* **YOUR OBJECTIVE**: Find every line below where the string "append" shows up, and copy those lines.

(Items from a data source)
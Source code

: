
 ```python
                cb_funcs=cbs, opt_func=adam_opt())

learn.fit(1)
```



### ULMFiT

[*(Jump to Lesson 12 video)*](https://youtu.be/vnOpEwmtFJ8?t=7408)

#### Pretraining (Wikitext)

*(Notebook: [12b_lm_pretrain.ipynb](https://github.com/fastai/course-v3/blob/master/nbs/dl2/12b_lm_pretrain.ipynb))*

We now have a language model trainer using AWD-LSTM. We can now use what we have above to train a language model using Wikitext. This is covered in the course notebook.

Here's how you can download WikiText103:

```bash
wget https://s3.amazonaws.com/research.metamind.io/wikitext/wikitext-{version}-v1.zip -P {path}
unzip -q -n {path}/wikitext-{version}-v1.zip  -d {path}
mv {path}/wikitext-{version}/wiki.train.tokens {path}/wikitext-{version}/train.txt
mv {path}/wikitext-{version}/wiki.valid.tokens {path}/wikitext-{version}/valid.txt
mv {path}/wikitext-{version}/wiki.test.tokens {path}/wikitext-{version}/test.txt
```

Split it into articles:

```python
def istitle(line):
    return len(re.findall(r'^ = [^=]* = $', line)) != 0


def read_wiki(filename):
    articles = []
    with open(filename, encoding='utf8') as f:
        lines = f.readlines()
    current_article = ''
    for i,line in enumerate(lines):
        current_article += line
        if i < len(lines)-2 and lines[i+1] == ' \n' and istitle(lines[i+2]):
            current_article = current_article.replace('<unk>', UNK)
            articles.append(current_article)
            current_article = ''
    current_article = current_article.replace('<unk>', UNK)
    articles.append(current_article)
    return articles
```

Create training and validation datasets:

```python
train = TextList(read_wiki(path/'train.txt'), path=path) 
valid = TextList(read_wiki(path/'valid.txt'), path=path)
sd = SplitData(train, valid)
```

* **ANSWER BOX**:
            articles.append(current_article)
    articles.append(current_article)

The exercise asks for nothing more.